Introduction to New USGS Services • dataRetrieval

As we bid adieu to the NWIS web services, we welcome a host of new web service offering: the USGS Water Data OGC APIs. This is a modern access point for USGS water data. The USGS will be modernizing all of the NWIS web services in the near future. For each of these updates, dataRetrieval will create a new function to access the new services and deprecate functions for accessing the legacy services.

This document will introduce each new function (note as time goes on, we’ll update this document to include additional functions). Note the timeline for the NWIS servers being shut down is currently very uncertain. We’d recommend incorporating these new functions as soon as possible to avoid future headaches.

New Features

Each new “API endpoint” will deliver a new type of USGS data. Currently the available endpoints are “monitoring-locations”, “time-series-metadata”, and “daily”. All of these endpoints offer some new features that the legacy services did not have:

Flexible Queries

When you look at the help file for the new functions, you’ll notice there are many more arguments. These are mostly set by default to NA. You DO NOT need to (and most likely should not!) specify all of these parameters. The requested filters are appended as Boolean “AND”s, meaning if you specify a vector of monitoring locations and parameter codes, you will only get back those specified monitoring locations with the specified parameter codes.

A side bonus of this is that since all of the potential arguments are defined, your favorite integrated development environment (IDE) will almost certainly have an autocomplete feature to let you tab through the potential options.

Flexible Columns Returned

Users can pick which columns are returned with the “properties” argument. Available properties can be discovered with the check_OGC_requests function:

daily_schema <- check_OGC_requests(endpoint = "daily", type = "schema")
names(daily_schema$properties)

##  [1] "geometry"              
##  [2] "id"                    
##  [3] "time_series_id"        
##  [4] "monitoring_location_id"
##  [5] "parameter_code"        
##  [6] "statistic_id"          
##  [7] "time"                  
##  [8] "value"                 
##  [9] "unit_of_measure"       
## [10] "approval_status"       
## [11] "qualifier"             
## [12] "last_modified"

API Tokens

You can register an API key for use with USGS water data APIs. There are now limits on how many queries can be requested per IP address per hour. If you find yourself running into limits, you can request an API token here: https://api.waterdata.usgs.gov/signup/

Then save your token in your .Renviron file like this:

API_USGS_PAT = "my_super_secret_token"

You can use usethis::edit_r_environ() to edit find and open your .Renviron file. You will need to restart R for that variable to be recognized. You should not add this file to git projects or generally share your API key. Anyone else using your API key will count against the number of requests available to you!

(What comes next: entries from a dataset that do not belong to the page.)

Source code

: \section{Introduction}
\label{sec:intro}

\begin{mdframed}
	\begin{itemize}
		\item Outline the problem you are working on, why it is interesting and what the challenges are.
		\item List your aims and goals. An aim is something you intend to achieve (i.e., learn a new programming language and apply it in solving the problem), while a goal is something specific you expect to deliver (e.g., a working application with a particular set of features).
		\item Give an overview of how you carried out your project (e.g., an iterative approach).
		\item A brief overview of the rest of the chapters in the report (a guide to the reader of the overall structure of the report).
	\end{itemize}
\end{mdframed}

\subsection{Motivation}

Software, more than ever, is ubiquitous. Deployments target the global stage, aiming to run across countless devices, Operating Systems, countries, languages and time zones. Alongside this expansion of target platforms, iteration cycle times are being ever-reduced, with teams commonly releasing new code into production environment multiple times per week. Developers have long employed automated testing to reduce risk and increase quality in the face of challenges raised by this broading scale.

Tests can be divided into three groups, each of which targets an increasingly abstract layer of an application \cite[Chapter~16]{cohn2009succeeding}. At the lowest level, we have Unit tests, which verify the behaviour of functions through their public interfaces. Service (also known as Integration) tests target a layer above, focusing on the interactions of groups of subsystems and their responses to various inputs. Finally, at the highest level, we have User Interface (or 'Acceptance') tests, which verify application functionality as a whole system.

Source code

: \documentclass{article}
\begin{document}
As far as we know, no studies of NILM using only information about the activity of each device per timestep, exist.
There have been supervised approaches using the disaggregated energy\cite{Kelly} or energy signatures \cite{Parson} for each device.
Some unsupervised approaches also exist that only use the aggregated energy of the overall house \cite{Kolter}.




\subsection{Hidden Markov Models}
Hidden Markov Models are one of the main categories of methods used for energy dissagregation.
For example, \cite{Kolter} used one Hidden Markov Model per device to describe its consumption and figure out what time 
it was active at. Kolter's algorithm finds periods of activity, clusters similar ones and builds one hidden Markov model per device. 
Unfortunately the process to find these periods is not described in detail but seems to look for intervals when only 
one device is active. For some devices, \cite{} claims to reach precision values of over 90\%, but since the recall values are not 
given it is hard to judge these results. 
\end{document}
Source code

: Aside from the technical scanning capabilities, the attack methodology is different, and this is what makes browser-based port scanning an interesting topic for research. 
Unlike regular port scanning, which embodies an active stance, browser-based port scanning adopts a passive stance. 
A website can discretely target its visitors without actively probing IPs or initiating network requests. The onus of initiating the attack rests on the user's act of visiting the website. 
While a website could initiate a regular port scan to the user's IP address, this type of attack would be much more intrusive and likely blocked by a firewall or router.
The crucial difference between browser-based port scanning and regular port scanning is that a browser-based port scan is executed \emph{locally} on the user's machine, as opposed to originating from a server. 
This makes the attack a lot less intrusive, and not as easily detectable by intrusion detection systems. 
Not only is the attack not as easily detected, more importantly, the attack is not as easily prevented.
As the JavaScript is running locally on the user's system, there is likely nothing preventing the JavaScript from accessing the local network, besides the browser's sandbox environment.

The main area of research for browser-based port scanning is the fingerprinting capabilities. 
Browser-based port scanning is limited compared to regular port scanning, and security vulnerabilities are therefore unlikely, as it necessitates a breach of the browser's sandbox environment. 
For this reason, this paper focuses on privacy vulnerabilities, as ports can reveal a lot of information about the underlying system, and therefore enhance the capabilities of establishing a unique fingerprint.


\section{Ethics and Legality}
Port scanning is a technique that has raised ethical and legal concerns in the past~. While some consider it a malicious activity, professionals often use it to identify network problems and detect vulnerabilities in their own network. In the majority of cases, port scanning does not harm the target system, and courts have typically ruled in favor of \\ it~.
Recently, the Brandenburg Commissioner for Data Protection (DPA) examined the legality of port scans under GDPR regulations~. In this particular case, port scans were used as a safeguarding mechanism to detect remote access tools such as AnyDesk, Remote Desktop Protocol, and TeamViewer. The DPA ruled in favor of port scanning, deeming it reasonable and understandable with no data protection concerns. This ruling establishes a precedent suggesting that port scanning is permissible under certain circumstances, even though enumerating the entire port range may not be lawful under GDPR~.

Contextual Query Language Support

Supports Contextual Query Language (CQL2) syntax for flexible queries. We’ll show how to use the read_USGS_data function to make specific CQL2 queries.

Simple Features

Provides Simple Features functionality. The data is returned with a “geometry” column, which is a simple feature object, allowing the data to be integrated with the sf package and associated geospatial workflows.

Lessons Learned

This section will initially be a random stream of consciousness on lessons learned while developing these functions and playing with the services.

Query limits

A semi-common way to find a lot of data in the past would have been to use a monitoring location query to get a huge list of sites, and then use that huge list of sites (maybe winnowing it down a little) to get the data. These new services return a 403 error if your request is too big (“web server understands your request but refuses to authorize it”). This is true whether or not the request is a GET or POST request (something that is taken care of under the hood), and seems to be a character limit of the overall request. Roughly, it seems like if you were requesting more than 250 monitoring locations, the response will immediately return with a 403 error.

There are at least 2 ways to deal with this. One is to manually split the data requests and bind the results together later. The other is to use the bounding box of the initial request as an input to the data request. Potentially some sites would need to be filtered out later using this method.

Example:

ohio <- read_USGS_monitoring_location(state_name = "Ohio", 
                                      site_type_code = "ST")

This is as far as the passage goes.